## Your task
Your answer must be every line of the data that contains "Question".
-- Supplied information follows --
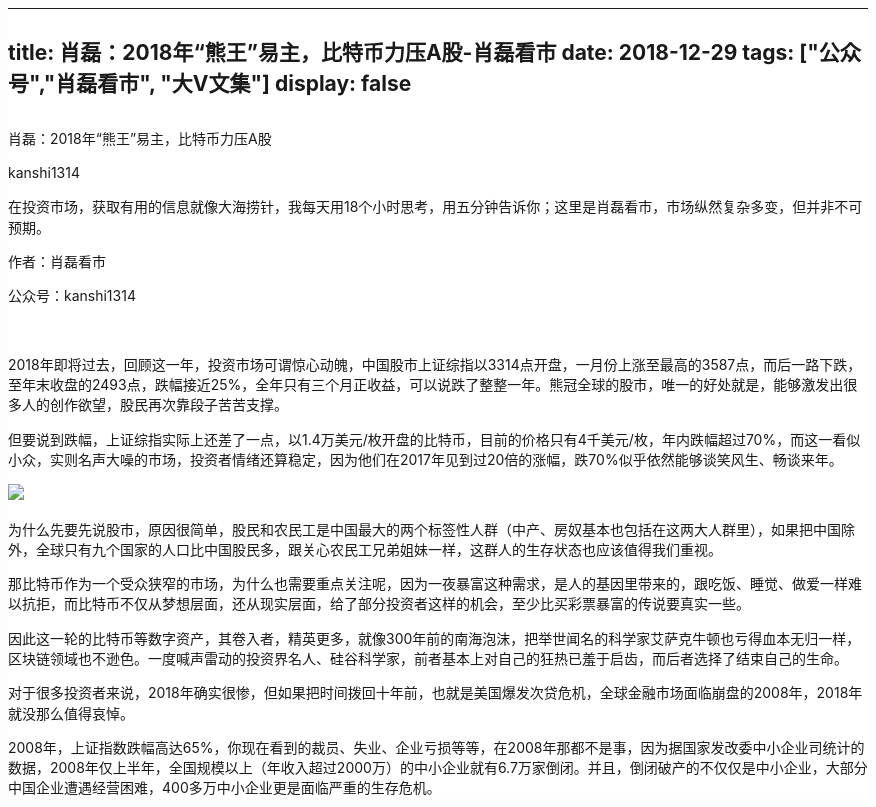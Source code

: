 
---
title:  肖磊：2018年“熊王”易主，比特币力压A股-肖磊看市
date: 2018-12-29
tags: ["公众号","肖磊看市", "大V文集"]
display: false
---


## 



肖磊：2018年“熊王”易主，比特币力压A股




kanshi1314




在投资市场，获取有用的信息就像大海捞针，我每天用18个小时思考，用五分钟告诉你；这里是肖磊看市，市场纵然复杂多变，但并非不可预期。


作者：肖磊看市

公众号：kanshi1314

&nbsp;

2018年即将过去，回顾这一年，投资市场可谓惊心动魄，中国股市上证综指以3314点开盘，一月份上涨至最高的3587点，而后一路下跌，至年末收盘的2493点，跌幅接近25%，全年只有三个月正收益，可以说跌了整整一年。熊冠全球的股市，唯一的好处就是，能够激发出很多人的创作欲望，股民再次靠段子苦苦支撑。





但要说到跌幅，上证综指实际上还差了一点，以1.4万美元/枚开盘的比特币，目前的价格只有4千美元/枚，年内跌幅超过70%，而这一看似小众，实则名声大噪的市场，投资者情绪还算稳定，因为他们在2017年见到过20倍的涨幅，跌70%似乎依然能够谈笑风生、畅谈来年。



<img class="" data-backh="582" data-backw="532" data-before-oversubscription-url="https://mmbiz.qpic.cn/mmbiz_png/rIYcHn0KrPSnuWgkZJYn1cML0nE2lh87MO3AFia05ibZic73tD4icBhgLgQhI5yQWmDB7qHNp2OIy7FNr9jAZ8ywvA/0?wx_fmt=png" data-copyright="0" data-ratio="1.093984962406015" data-s="300,640" src="https://mmbiz.qpic.cn/mmbiz_png/rIYcHn0KrPSnuWgkZJYn1cML0nE2lh87MO3AFia05ibZic73tD4icBhgLgQhI5yQWmDB7qHNp2OIy7FNr9jAZ8ywvA/640?wx_fmt=png" data-type="png" data-w="532" style="width: 100%;height: auto;">



为什么先要先说股市，原因很简单，股民和农民工是中国最大的两个标签性人群（中产、房奴基本也包括在这两大人群里），如果把中国除外，全球只有九个国家的人口比中国股民多，跟关心农民工兄弟姐妹一样，这群人的生存状态也应该值得我们重视。



那比特币作为一个受众狭窄的市场，为什么也需要重点关注呢，因为一夜暴富这种需求，是人的基因里带来的，跟吃饭、睡觉、做爱一样难以抗拒，而比特币不仅从梦想层面，还从现实层面，给了部分投资者这样的机会，至少比买彩票暴富的传说要真实一些。



因此这一轮的比特币等数字资产，其卷入者，精英更多，就像300年前的南海泡沫，把举世闻名的科学家艾萨克牛顿也亏得血本无归一样，区块链领域也不逊色。一度喊声雷动的投资界名人、硅谷科学家，前者基本上对自己的狂热已羞于启齿，而后者选择了结束自己的生命。



对于很多投资者来说，2018年确实很惨，但如果把时间拨回十年前，也就是美国爆发次贷危机，全球金融市场面临崩盘的2008年，2018年就没那么值得哀悼。



2008年，上证指数跌幅高达65%，你现在看到的裁员、失业、企业亏损等等，在2008年那都不是事，因为据国家发改委中小企业司统计的数据，2008年仅上半年，全国规模以上（年收入超过2000万）的中小企业就有6.7万家倒闭。并且，倒闭破产的不仅仅是中小企业，大部分中国企业遭遇经营困难，400多万中小企业更是面临严重的生存危机。
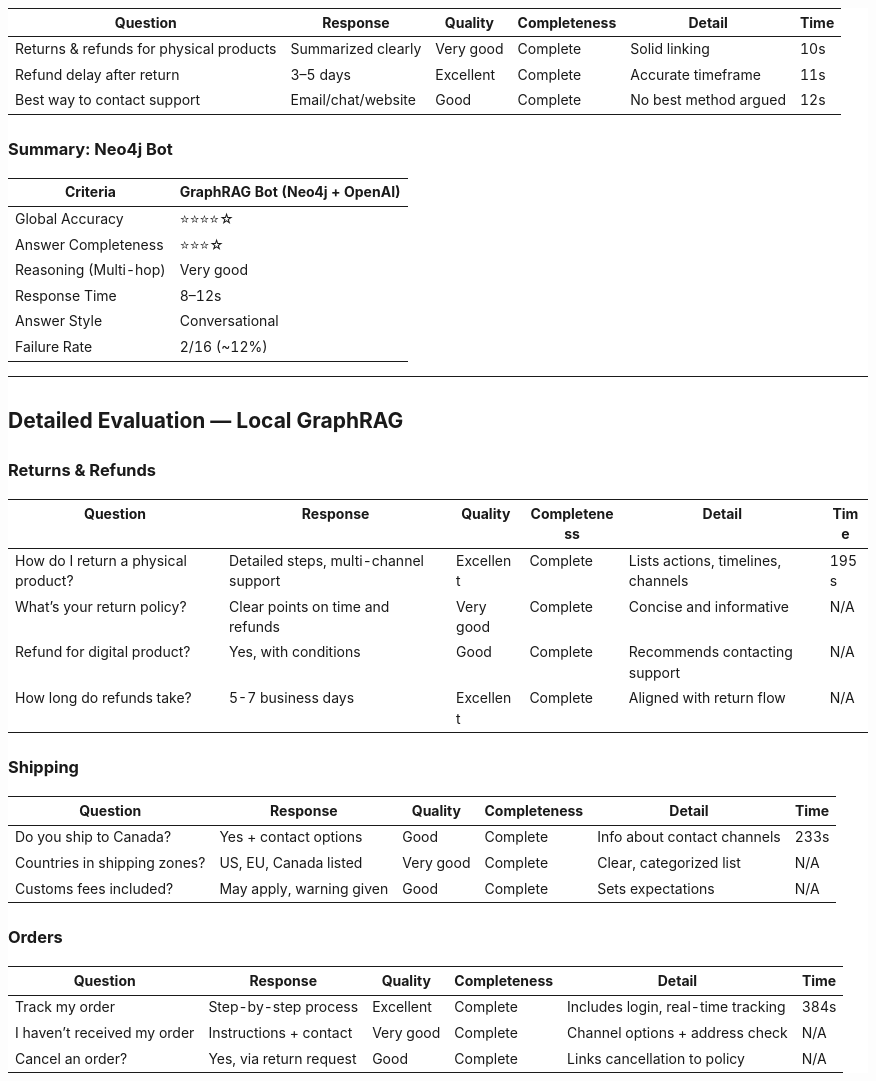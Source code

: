| Question                                | Response           | Quality   | Completeness | Detail                | Time |
| --------------------------------------- | ------------------ | --------- | ------------ | --------------------- | ---- |
| Returns & refunds for physical products | Summarized clearly | Very good | Complete     | Solid linking         | 10s  |
| Refund delay after return               | 3–5 days          | Excellent | Complete     | Accurate timeframe    | 11s  |
| Best way to contact support             | Email/chat/website | Good      | Complete     | No best method argued | 12s  |

### Summary: Neo4j Bot

| Criteria              | GraphRAG Bot (Neo4j + OpenAI) |
| --------------------- | ----------------------------- |
| Global Accuracy       | ⭐⭐⭐⭐☆                    |
| Answer Completeness   | ⭐⭐⭐☆                      |
| Reasoning (Multi-hop) | Very good                     |
| Response Time         | 8–12s                        |
| Answer Style          | Conversational                |
| Failure Rate          | 2/16 (~12%)                   |

---

## Detailed Evaluation — Local GraphRAG

### Returns & Refunds

| Question                            | Response                              | Quality   | Completeness | Detail                             | Time |
| ----------------------------------- | ------------------------------------- | --------- | ------------ | ---------------------------------- | ---- |
| How do I return a physical product? | Detailed steps, multi-channel support | Excellent | Complete     | Lists actions, timelines, channels | 195s |
| What’s your return policy?         | Clear points on time and refunds      | Very good | Complete     | Concise and informative            | N/A  |
| Refund for digital product?         | Yes, with conditions                  | Good      | Complete     | Recommends contacting support      | N/A  |
| How long do refunds take?           | 5-7 business days                     | Excellent | Complete     | Aligned with return flow           | N/A  |

### Shipping

| Question                     | Response                 | Quality   | Completeness | Detail                      | Time |
| ---------------------------- | ------------------------ | --------- | ------------ | --------------------------- | ---- |
| Do you ship to Canada?       | Yes + contact options    | Good      | Complete     | Info about contact channels | 233s |
| Countries in shipping zones? | US, EU, Canada listed    | Very good | Complete     | Clear, categorized list     | N/A  |
| Customs fees included?       | May apply, warning given | Good      | Complete     | Sets expectations           | N/A  |

### Orders

| Question                     | Response                | Quality   | Completeness | Detail                             | Time |
| ---------------------------- | ----------------------- | --------- | ------------ | ---------------------------------- | ---- |
| Track my order               | Step-by-step process    | Excellent | Complete     | Includes login, real-time tracking | 384s |
| I haven’t received my order | Instructions + contact  | Very good | Complete     | Channel options + address check    | N/A  |
| Cancel an order?             | Yes, via return request | Good      | Complete     | Links cancellation to policy       | N/A  |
-- Supplied information concluded --
## Task response
:| Question                                | Response           | Quality   | Completeness | Detail                | Time |
| Question                            | Response                              | Quality   | Completeness | Detail                             | Time |
| Question                     | Response                 | Quality   | Completeness | Detail                      | Time |
| Question                     | Response                | Quality   | Completeness | Detail                             | Time |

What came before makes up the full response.